Work required:
Omit the pictures. Print each entry below exactly.

((

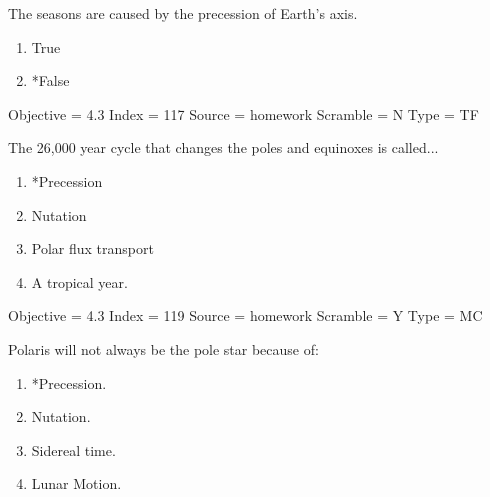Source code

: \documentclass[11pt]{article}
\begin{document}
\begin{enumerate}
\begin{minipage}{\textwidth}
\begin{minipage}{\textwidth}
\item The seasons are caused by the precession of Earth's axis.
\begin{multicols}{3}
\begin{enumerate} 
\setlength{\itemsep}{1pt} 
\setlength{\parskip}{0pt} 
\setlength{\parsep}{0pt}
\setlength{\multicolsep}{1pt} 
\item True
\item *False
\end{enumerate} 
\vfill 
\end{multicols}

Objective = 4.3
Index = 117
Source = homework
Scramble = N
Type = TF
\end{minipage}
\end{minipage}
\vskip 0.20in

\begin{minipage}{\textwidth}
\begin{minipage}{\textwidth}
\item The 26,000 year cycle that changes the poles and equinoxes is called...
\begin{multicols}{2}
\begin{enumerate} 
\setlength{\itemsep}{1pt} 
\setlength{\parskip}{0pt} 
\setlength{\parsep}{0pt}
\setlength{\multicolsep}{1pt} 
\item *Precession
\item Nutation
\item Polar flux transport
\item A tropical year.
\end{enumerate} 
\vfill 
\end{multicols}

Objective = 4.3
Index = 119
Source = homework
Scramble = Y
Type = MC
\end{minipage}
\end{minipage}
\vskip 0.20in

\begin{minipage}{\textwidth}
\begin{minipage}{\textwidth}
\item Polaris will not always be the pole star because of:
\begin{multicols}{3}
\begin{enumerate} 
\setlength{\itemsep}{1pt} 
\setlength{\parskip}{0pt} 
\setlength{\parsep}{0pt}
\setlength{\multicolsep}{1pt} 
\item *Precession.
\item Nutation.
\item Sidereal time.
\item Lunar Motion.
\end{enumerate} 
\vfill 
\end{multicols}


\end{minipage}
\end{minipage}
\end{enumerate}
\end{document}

))

Output:
Source code

: \documentclass[11pt]{article}
\begin{document}
\begin{enumerate}
\begin{minipage}{\textwidth}
\begin{minipage}{\textwidth}
\item The seasons are caused by the precession of Earth's axis.
\begin{multicols}{3}
\begin{enumerate} 
\setlength{\itemsep}{1pt} 
\setlength{\parskip}{0pt} 
\setlength{\parsep}{0pt}
\setlength{\multicolsep}{1pt} 
\item True
\item *False
\end{enumerate} 
\vfill 
\end{multicols}

Objective = 4.3
Index = 117
Source = homework
Scramble = N
Type = TF
\end{minipage}
\end{minipage}
\vskip 0.20in

\begin{minipage}{\textwidth}
\begin{minipage}{\textwidth}
\item The 26,000 year cycle that changes the poles and equinoxes is called...
\begin{multicols}{2}
\begin{enumerate} 
\setlength{\itemsep}{1pt} 
\setlength{\parskip}{0pt} 
\setlength{\parsep}{0pt}
\setlength{\multicolsep}{1pt} 
\item *Precession
\item Nutation
\item Polar flux transport
\item A tropical year.
\end{enumerate} 
\vfill 
\end{multicols}

Objective = 4.3
Index = 119
Source = homework
Scramble = Y
Type = MC
\end{minipage}
\end{minipage}
\vskip 0.20in

\begin{minipage}{\textwidth}
\begin{minipage}{\textwidth}
\item Polaris will not always be the pole star because of:
\begin{multicols}{3}
\begin{enumerate} 
\setlength{\itemsep}{1pt} 
\setlength{\parskip}{0pt} 
\setlength{\parsep}{0pt}
\setlength{\multicolsep}{1pt} 
\item *Precession.
\item Nutation.
\item Sidereal time.
\item Lunar Motion.
\end{enumerate} 
\vfill 
\end{multicols}


\end{minipage}
\end{minipage}
\end{enumerate}
\end{document}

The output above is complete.